Cómo se legitima que unos hombres puedan ejercer, como superiores de los demás, la facultad de ordenar con normas vinculantes y coactivas sus conductas y comportamientos en la vida de relación social y, a veces, hasta en la privada, y con qué «poder» cuentan para hacerlo. Las respuestas teóricas han coincidido de uno u otro modo a lo largo de la historia en los siguientes principios ético-jurídicos: el pueblo, todos los que constituyen la comunidad política, son el sujeto titular primero del poder político. Para que determinadas personas puedan ejercer legítimamente esa autoridad y poder, han de contar con la elección y la autorización de todos los ciudadanos, elaborada y expresada libremente, según métodos de representación acordados y aprobados por ellos. El poder político, con el que actúa la autoridad en la comunidad políticamente organizada, se ejerce con la aplicación legal y administrativa de los recursos del derecho y se impone, si es preciso, por la fuerza física de la que posee el monopolio social y jurídico. ¿El pueblo, sujeto inmediato de la soberanía política es, además, la instancia incuestionablemente última que legitima al titular de la autoridad política en su origen y en el ejercicio del poder que le es propio? ¿No conoce, por tanto, el pueblo ni personas ni normas superiores a las que tenga que atenerse en la constitución, organización y funcionamiento del Estado y de los órganos del poder? La respuesta, ofrecida y exigida por la antropología cristiana, fue siempre inequívoca: el origen y el fundamento de la soberanía popular reside en Dios que ha creado al hombre como ser social y con una socialidad que postula la institución del principio de autoridad y de sus órganos de ejercicio. Se trata pues de una soberanía subordinada en su origen y puesta en práctica a la ley natural: a la ley fundada en la sabiduría y en la voluntad de Dios. Las respuestas de las antropologías laicistas radicales fueron y son también siempre las mismas: la soberanía del pueblo es ilimitada; más aún, es la única fuente de legitimación ética del derecho positivo y de su aplicación coactiva; e, incluso más, la instancia última que legitima toda y cualquier ética social.

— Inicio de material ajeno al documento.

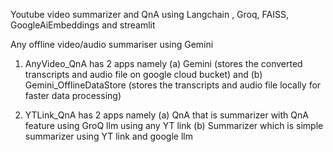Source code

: Youtube video summarizer and QnA using Langchain , Groq, FAISS, GoogleAiEmbeddings and streamlit

Any offline video/audio summariser using Gemini 



1. AnyVideo_QnA has 2 apps namely 
(a) Gemini (stores the converted transcripts and audio file on google cloud bucket) and
   (b) Gemini_OfflineDataStore (stores the transcripts and audio file locally for faster data processing)


2. YTLink_QnA has 2 apps namely
(a) QnA that is summarizer with QnA feature using GroQ llm using any YT link
(b) Summarizer which is simple summarizer using YT link and google llm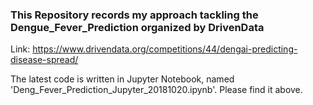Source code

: ### This Repository records my approach tackling the Dengue_Fever_Prediction organized by DrivenData
Link: https://www.drivendata.org/competitions/44/dengai-predicting-disease-spread/

The latest code is written in Jupyter Notebook, named 'Deng_Fever_Prediction_Jupyter_20181020.ipynb'.
Please find it above.
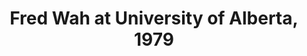 ---
layout: manifest
title: Fred Wah at University of Alberta, 1979
manifest_name: fred-wah-at-university-of-alberta-1979

---
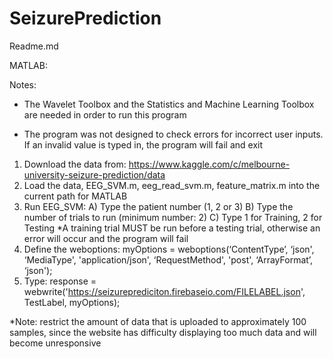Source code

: # SeizurePrediction
Readme.md

MATLAB:

Notes: 

- The Wavelet Toolbox and the Statistics and Machine Learning Toolbox are needed in order to run this program

- The program was not designed to check errors for incorrect user inputs. If an invalid value is typed in, the program will fail and exit

1) Download the data from: https://www.kaggle.com/c/melbourne-university-seizure-prediction/data
2) Load the data, EEG_SVM.m, eeg_read_svm.m, feature_matrix.m into the current path for MATLAB
3) Run EEG_SVM:
  A) Type the patient number (1, 2 or 3)
  B) Type the number of trials to run (minimum number: 2)
  C) Type 1 for Training, 2 for Testing *A training trial MUST be run before a testing trial, otherwise an error will occur and the program will fail
4) Define the weboptions:
  myOptions = weboptions(‘ContentType’, ‘json', ‘MediaType', 'application/json', ‘RequestMethod', 'post', ‘ArrayFormat’, ‘json');
5) Type: 
  response = webwrite('https://seizureprediciton.firebaseio.com/FILELABEL.json', TestLabel, myOptions);
  
  *Note: restrict the amount of data that is uploaded to approximately 100 samples, since the website has difficulty displaying too much data and will become unresponsive

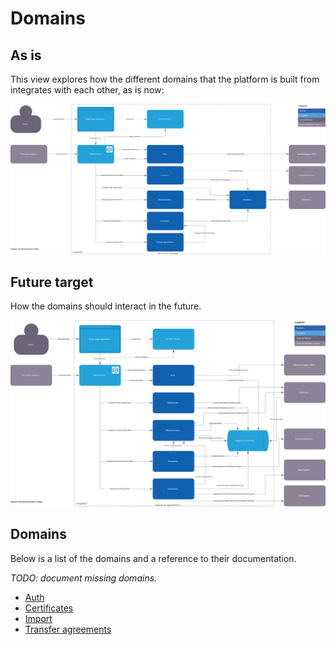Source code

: # Domains

## As is

This view explores how the different domains that the platform is built from
integrates with each other, as is now:

![Exploded view of EnergyOrigin](../diagrams/domain-as-is.drawio.svg)

## Future target

How the domains should interact in the future.

![Exploded view of EnergyOrigin](../diagrams/domain-target.drawio.svg)

## Domains

Below is a list of the domains and a reference to their documentation.

*TODO: document missing domains.*

- [Auth](auth.md)
- [Certificates](certificates.md)
- [Import](import.md)
- [Transfer agreements](transfer-agreements.md)
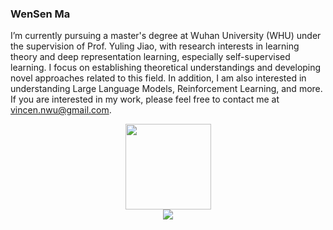 ### WenSen Ma

I’m currently pursuing a master's degree at Wuhan University (WHU) under the supervision of Prof. Yuling Jiao, with research interests in learning theory and deep representation learning, especially self-supervised learning. I focus on establishing theoretical understandings and developing novel approaches related to this field. In addition, I am also interested in understanding Large Language Models, Reinforcement Learning, and more. If you are interested in my work, please feel free to contact me at vincen.nwu@gmail.com.

<a href="https://github.com/vincen-github/github-readme-stats">
<div align="center"> <img height="137px" src="https://github-readme-stats.vercel.app/api?username=vincen-github&show_icons=true&hide=contribs,prs&cache_seconds=86400&theme=rose" /> </div>
</a>

<a href="https://github.com/vincen-github/github-readme-stats">
<div align="center"> <img src="https://github-readme-stats.vercel.app/api/pin/?username=vincen-github&repo=mlimpl&cache_seconds=86400&theme=rose" /> </div>
</a>

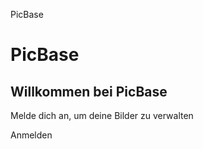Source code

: PicBase

PicBase
=======

Willkommen bei PicBase
----------------------

Melde dich an, um deine Bilder zu verwalten

Anmelden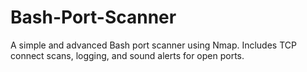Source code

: # Bash-Port-Scanner
A simple and advanced Bash port scanner using Nmap. Includes TCP connect scans, logging, and sound alerts for open ports.
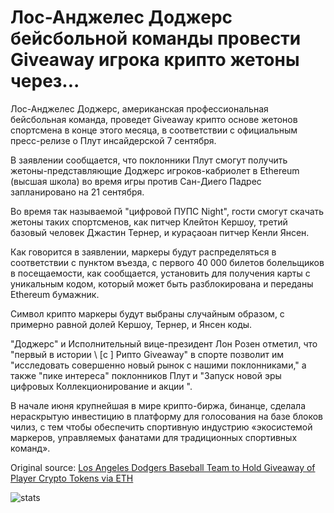 # Лос-Анджелес Доджерс бейсбольной команды провести Giveaway игрока крипто жетоны через...

Лос-Анджелес Доджерс, американская профессиональная бейсбольная команда, проведет Giveaway крипто основе жетонов спортсмена в конце этого месяца, в соответствии с официальным пресс-релизе о Плут инсайдерской 7 сентября.

В заявлении сообщается, что поклонники Плут смогут получить жетоны-представляющие Доджерс игроков-кабриолет в Ethereum (высшая школа) во время игры против Сан-Диего Падрес запланировано на 21 сентября.

Во время так называемой "цифровой ПУПС Night", гости смогут скачать жетоны таких спортсменов, как питчер Клейтон Кершоу, третий базовый человек Джастин Тернер, и кураçаоан питчер Кенли Янсен.

Как говорится в заявлении, маркеры будут распределяться в соответствии с пунктом въезда, с первого 40 000 билетов болельщиков в посещаемости, как сообщается, установить для получения карты с уникальным кодом, который может быть разблокирована и переданы Ethereum бумажник.

Символ крипто маркеры будут выбраны случайным образом, с примерно равной долей Кершоу, Тернер, и Янсен коды.

"Доджерс" и Исполнительный вице-президент Лон Розен отметил, что "первый в истории \ [c \] Рипто Giveaway" в спорте позволит им "исследовать совершенно новый рынок с нашими поклонниками," а также "пике интереса" поклонников Плут и "Запуск новой эры цифровых Коллекционирование и акции ".

В начале июня крупнейшая в мире крипто-биржа, бинанце, сделала нераскрытую инвестицию в платформу для голосования на базе блоков чилиз, с тем чтобы обеспечить спортивную индустрию «экосистемой маркеров, управляемых фанатами для традиционных спортивных команд».

Original source: [Los Angeles Dodgers Baseball Team to Hold Giveaway of Player Crypto Tokens via ETH](https://cointelegraph.com/news/los-angeles-dodgers-baseball-team-to-hold-giveaway-of-player-crypto-tokens-via-eth)

![stats](https://c.statcounter.com/11760860/0/a89fa40b/1/ "stats")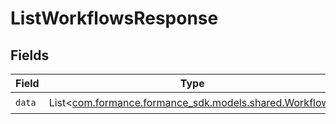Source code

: # ListWorkflowsResponse


## Fields

| Field                                                                                     | Type                                                                                      | Required                                                                                  | Description                                                                               |
| ----------------------------------------------------------------------------------------- | ----------------------------------------------------------------------------------------- | ----------------------------------------------------------------------------------------- | ----------------------------------------------------------------------------------------- |
| `data`                                                                                    | List<[com.formance.formance_sdk.models.shared.Workflow](../../models/shared/Workflow.md)> | :heavy_check_mark:                                                                        | N/A                                                                                       |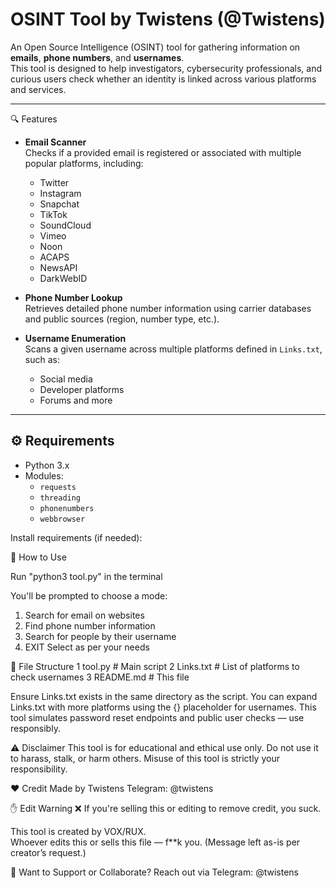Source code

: # OSINT Tool by Twistens (@Twistens)

An Open Source Intelligence (OSINT) tool for gathering information on **emails**, **phone numbers**, and **usernames**.  
This tool is designed to help investigators, cybersecurity professionals, and curious users check whether an identity is linked across various platforms and services.

---

🔍 Features

- **Email Scanner**  
  Checks if a provided email is registered or associated with multiple popular platforms, including:
  - Twitter
  - Instagram
  - Snapchat
  - TikTok
  - SoundCloud
  - Vimeo
  - Noon
  - ACAPS
  - NewsAPI
  - DarkWebID

- **Phone Number Lookup**  
  Retrieves detailed phone number information using carrier databases and public sources (region, number type, etc.).

- **Username Enumeration**  
  Scans a given username across multiple platforms defined in `Links.txt`, such as:
  - Social media
  - Developer platforms
  - Forums and more

---

## ⚙️ Requirements

- Python 3.x
- Modules:
  - `requests`
  - `threading`
  - `phonenumbers`
  - `webbrowser`

Install requirements (if needed):

🚀 How to Use

Run "python3 tool.py" in the terminal

You'll be prompted to choose a mode:

1) Search for email on websites
2) Find phone number information
3) Search for people by their username
99) EXIT
Select as per your needs

📁 File Structure
1 tool.py           # Main script
2 Links.txt         # List of platforms to check usernames
3 README.md         # This file

Ensure Links.txt exists in the same directory as the script.
You can expand Links.txt with more platforms using the {} placeholder for usernames.
This tool simulates password reset endpoints and public user checks — use responsibly.

⚠️ Disclaimer
This tool is for educational and ethical use only.
Do not use it to harass, stalk, or harm others.
Misuse of this tool is strictly your responsibility.

❤️ Credit
Made by Twistens
Telegram: @twistens

✋ Edit Warning
❌ If you're selling this or editing to remove credit, you suck.

This tool is created by VOX/RUX.  
Whoever edits this or sells this file — f**k you.
(Message left as-is per creator’s request.)

🔗 Want to Support or Collaborate?
Reach out via Telegram: @twistens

El otro aspecto fue la posición teórica y práctica del laicismo moderado, especialmente activo después de la II Guerra Mundial. Su concepción del principio de soberanía comprendía su limitación jurídica y ética en virtud, primero, de la vigencia previa de los derechos humanos y, segundo, a causa, de las obligaciones y exigencias derivadas del derecho internacional. En la mente de todos los que habían vivido la experiencia de los Estados totalitarios —el comunista y el nacionalsocialista— y habían sufrido las ruinas físicas, morales y espirituales de la II Guerra Mundial, no cabía la menor duda sobre la necesidad histórica de superar el positivismo jurídico y el relativismo ético por la vía intelectual y espiritual de una teoría y praxis constitucional profundamente reformadora de la concepción del poder político. Urgía arbitrar medios pedagógicos, culturales y sociales para establecer el imperativo de su limitación ética como un principio prejurídico indiscutible. Aquí se encontraba el gran reto histórico para el futuro de la humanidad: el de conseguir fórmulas eficaces de limitación ética de ese «poder», que es el poder por excelencia, «el poder político», que se mostraba cada vez más fuerte e imponente. Sus recursos —los de la fuerza— crecían sin parar: las armas atómicas, el poder mediático y psicológico, los instrumentos de la experimentación química y biológica... Sonó pronto en Europa la voz de alarma ante esta gravísima cuestión de los límites éticos al ejercicio del «poder político». ¿No estaba en juego la paz del mundo? El problema sigue vivo; incluso, agravado por el éxito de lo que Benedicto XVI calificó de la dictadura del relativismo. También hoy es la gran cuestión de la actual coyuntura política mundial, de cuya buena o mala solución depende, en gran medida, el futuro de la solidaridad y de la paz en cada pueblo y entre todos los pueblos que configuran la familia humana.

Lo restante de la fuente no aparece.